AIM OF THE TASK —
Give again, word for word, each line below starting at the one that contains "- False: Conventional" and ending at the one that contains "- 'calibration': Post".

RECORDS PROVIDED: Begin

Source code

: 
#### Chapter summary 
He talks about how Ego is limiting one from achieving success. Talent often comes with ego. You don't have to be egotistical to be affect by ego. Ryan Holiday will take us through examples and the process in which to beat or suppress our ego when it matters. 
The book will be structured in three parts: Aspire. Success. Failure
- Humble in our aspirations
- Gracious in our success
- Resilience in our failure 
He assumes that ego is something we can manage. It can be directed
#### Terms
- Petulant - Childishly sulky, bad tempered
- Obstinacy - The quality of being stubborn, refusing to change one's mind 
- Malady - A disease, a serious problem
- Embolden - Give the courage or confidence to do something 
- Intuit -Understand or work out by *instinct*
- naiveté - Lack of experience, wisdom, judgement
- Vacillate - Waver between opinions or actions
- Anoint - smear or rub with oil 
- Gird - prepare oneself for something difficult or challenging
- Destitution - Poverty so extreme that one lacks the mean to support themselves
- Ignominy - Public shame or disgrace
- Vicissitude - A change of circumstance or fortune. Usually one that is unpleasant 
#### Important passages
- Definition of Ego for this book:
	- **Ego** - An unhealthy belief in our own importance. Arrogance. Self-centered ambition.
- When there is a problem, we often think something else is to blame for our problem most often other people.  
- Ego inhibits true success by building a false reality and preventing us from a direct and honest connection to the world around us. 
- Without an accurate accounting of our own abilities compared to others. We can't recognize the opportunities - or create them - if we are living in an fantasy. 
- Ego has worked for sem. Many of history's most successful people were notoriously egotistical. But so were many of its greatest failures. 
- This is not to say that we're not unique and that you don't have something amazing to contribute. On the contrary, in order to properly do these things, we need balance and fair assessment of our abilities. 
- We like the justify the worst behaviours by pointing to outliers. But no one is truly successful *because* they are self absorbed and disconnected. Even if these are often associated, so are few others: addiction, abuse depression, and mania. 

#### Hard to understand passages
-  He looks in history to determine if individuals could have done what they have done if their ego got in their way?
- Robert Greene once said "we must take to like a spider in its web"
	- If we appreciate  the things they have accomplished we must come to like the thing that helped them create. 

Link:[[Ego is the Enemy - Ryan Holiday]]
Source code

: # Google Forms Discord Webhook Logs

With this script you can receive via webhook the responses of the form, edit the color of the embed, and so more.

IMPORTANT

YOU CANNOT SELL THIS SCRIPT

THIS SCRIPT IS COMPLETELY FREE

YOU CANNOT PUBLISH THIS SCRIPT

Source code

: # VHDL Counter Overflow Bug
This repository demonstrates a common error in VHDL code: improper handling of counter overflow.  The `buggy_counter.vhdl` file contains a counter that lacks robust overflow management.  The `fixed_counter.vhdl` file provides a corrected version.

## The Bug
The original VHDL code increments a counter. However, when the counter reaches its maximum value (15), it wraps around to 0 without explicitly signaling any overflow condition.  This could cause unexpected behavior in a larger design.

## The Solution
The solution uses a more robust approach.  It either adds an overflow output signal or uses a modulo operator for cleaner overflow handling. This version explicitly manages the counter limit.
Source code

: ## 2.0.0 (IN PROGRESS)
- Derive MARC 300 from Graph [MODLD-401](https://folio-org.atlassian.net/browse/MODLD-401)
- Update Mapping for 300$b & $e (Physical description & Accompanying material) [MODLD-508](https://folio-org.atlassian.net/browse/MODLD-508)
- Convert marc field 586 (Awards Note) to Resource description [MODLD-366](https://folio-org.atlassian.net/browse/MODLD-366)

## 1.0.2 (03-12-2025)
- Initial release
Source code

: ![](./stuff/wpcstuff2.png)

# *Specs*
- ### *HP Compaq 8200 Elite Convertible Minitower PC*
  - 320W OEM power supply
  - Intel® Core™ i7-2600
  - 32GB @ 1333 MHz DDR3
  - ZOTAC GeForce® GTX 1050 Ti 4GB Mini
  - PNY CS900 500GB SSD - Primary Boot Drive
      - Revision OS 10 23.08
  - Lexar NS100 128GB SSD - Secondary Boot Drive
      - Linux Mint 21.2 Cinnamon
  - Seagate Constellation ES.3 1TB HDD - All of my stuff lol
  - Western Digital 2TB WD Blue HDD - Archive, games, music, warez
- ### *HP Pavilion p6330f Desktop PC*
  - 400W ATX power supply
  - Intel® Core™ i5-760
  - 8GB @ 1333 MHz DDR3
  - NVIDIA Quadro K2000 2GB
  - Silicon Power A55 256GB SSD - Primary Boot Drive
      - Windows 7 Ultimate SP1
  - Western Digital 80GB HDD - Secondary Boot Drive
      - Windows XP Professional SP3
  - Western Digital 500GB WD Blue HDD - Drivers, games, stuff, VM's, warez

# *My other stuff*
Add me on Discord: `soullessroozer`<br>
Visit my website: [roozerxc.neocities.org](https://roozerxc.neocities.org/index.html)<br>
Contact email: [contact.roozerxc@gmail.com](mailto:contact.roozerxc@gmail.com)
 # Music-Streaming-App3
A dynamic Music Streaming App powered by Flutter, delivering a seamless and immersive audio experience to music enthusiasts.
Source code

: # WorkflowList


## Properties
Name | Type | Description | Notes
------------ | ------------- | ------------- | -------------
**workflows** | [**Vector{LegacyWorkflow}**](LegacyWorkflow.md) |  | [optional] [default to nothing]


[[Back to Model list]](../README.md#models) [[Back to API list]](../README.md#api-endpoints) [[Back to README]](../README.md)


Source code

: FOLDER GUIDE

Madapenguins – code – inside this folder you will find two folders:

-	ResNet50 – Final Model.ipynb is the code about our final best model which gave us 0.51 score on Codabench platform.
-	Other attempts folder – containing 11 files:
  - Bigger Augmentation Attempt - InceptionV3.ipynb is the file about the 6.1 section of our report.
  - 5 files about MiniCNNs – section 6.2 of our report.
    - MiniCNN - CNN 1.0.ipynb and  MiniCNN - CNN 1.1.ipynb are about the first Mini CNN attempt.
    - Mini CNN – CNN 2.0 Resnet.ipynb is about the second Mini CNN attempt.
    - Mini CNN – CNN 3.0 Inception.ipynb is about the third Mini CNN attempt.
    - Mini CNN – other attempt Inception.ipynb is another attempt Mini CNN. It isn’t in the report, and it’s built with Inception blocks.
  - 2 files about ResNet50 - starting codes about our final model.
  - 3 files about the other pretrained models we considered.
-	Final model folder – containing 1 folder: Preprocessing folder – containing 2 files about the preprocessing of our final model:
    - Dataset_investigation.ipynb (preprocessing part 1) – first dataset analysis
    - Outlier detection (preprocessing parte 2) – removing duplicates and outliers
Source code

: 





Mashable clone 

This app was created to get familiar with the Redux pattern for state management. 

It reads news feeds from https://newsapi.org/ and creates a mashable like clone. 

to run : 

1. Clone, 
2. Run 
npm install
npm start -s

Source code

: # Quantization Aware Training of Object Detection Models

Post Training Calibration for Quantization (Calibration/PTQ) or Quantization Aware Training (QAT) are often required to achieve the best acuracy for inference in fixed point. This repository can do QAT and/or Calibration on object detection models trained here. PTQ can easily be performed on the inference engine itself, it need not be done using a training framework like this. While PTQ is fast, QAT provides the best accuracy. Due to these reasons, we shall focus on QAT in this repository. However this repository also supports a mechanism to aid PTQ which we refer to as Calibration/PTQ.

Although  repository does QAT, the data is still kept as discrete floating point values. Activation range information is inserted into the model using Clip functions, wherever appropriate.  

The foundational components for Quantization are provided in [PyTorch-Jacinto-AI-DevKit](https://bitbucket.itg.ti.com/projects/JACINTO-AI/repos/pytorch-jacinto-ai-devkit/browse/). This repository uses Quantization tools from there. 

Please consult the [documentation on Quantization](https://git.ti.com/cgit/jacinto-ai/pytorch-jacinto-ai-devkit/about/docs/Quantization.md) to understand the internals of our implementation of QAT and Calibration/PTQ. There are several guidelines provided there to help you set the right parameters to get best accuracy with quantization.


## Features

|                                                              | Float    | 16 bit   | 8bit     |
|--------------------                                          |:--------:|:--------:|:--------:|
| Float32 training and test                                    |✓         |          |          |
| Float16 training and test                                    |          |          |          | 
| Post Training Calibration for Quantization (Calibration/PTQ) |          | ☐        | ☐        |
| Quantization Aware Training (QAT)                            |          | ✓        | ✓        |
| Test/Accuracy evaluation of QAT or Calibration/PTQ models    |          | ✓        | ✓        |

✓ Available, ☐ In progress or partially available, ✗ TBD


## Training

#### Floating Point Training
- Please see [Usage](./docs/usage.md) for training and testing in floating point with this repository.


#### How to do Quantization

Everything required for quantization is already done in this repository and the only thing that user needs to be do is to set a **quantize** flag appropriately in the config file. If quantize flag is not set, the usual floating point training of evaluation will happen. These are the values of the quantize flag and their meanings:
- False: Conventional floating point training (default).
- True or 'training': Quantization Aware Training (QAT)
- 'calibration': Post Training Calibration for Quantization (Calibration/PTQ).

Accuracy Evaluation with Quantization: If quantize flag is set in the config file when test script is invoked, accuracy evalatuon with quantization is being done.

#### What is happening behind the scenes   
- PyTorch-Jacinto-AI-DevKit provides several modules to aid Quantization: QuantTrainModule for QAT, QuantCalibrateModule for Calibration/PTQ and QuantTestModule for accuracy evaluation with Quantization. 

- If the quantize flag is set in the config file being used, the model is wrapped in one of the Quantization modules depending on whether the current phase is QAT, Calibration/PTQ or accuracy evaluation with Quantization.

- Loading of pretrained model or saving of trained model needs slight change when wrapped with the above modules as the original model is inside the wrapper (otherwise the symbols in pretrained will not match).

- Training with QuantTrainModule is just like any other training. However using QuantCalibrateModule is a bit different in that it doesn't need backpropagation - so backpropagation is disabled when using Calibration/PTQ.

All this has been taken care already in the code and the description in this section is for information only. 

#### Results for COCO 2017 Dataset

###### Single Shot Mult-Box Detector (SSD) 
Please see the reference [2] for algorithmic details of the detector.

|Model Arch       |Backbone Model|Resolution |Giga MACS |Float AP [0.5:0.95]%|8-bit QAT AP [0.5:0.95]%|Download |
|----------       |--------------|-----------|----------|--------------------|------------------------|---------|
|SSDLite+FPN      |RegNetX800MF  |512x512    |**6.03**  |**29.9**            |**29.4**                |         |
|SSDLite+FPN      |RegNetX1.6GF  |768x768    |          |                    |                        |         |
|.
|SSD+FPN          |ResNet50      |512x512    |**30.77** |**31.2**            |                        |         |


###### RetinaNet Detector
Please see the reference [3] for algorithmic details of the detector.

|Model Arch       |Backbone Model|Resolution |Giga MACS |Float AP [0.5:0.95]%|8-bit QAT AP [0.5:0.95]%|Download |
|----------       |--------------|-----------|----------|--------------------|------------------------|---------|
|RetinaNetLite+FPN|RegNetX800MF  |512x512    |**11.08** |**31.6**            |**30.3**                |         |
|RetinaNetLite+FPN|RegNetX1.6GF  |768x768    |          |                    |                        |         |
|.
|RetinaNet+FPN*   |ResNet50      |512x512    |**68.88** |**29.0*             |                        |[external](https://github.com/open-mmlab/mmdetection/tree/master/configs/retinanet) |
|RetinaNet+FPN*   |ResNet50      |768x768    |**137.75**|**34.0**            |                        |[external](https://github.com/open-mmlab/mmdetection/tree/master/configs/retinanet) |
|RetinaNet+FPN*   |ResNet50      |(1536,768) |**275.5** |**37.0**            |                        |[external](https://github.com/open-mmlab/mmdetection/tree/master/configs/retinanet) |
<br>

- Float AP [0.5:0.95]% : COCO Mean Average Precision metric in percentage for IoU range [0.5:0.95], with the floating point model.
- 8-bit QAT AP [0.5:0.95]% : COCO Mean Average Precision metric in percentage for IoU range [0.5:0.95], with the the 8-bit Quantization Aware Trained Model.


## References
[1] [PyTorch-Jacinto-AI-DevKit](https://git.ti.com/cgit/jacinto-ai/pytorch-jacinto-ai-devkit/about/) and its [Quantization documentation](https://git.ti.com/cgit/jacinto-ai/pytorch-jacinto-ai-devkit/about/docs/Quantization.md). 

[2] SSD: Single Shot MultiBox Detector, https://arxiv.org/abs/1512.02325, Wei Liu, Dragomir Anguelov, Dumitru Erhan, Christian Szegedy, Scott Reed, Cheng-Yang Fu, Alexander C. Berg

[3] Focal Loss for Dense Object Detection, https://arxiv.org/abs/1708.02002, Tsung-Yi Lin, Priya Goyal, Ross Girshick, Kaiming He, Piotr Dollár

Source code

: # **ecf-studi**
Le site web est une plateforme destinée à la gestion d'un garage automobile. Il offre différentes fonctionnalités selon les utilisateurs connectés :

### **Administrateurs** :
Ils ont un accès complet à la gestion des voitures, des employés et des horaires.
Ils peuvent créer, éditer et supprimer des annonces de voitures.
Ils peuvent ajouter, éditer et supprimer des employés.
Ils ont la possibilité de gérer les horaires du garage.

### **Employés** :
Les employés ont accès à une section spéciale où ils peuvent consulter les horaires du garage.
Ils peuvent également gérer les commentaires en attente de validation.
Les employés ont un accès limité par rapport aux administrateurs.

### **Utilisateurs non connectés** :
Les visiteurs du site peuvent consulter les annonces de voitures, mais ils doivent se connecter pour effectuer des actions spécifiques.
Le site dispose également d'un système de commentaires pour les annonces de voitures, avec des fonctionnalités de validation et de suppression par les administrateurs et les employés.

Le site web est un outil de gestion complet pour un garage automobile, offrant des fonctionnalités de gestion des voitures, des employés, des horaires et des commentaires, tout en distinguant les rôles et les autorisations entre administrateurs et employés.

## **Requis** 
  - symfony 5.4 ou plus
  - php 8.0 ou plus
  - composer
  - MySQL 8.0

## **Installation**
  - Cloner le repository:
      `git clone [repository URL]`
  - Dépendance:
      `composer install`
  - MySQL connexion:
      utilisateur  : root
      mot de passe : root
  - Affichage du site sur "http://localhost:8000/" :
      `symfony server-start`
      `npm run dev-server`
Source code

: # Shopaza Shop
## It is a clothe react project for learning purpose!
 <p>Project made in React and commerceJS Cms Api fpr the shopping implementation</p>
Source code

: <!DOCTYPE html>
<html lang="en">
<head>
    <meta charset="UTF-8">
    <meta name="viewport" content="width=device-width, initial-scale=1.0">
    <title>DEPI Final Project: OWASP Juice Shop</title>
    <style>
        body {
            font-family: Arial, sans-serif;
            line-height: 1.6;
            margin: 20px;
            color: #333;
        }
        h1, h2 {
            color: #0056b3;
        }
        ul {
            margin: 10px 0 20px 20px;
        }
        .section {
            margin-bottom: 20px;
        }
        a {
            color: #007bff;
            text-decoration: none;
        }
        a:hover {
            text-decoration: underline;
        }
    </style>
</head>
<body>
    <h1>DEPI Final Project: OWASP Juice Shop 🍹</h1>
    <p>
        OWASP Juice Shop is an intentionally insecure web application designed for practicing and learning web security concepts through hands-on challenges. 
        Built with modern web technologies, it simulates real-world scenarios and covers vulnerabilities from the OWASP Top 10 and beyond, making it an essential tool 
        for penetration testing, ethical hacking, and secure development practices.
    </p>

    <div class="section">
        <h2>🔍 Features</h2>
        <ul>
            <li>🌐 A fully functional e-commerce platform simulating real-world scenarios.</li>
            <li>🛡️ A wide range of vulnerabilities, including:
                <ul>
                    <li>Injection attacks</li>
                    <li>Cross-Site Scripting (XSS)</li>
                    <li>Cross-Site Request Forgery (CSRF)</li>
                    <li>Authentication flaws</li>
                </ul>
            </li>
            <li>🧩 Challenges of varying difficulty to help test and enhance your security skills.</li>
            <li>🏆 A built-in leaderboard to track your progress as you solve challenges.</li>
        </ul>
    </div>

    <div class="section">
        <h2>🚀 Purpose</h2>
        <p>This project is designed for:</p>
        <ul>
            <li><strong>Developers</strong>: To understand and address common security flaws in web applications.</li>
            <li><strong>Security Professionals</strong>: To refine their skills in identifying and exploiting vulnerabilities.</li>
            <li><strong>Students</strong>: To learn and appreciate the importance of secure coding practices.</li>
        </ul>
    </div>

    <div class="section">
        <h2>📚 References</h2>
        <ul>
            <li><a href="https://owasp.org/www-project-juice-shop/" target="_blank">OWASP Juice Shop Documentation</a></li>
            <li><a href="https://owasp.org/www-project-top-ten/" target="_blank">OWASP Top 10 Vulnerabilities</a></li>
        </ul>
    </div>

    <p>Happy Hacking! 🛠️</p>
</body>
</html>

RECORDS PROVIDED: End

RESULT —
- False: Conventional floating point training (default).
- True or 'training': Quantization Aware Training (QAT)
- 'calibration': Post Training Calibration for Quantization (Calibration/PTQ).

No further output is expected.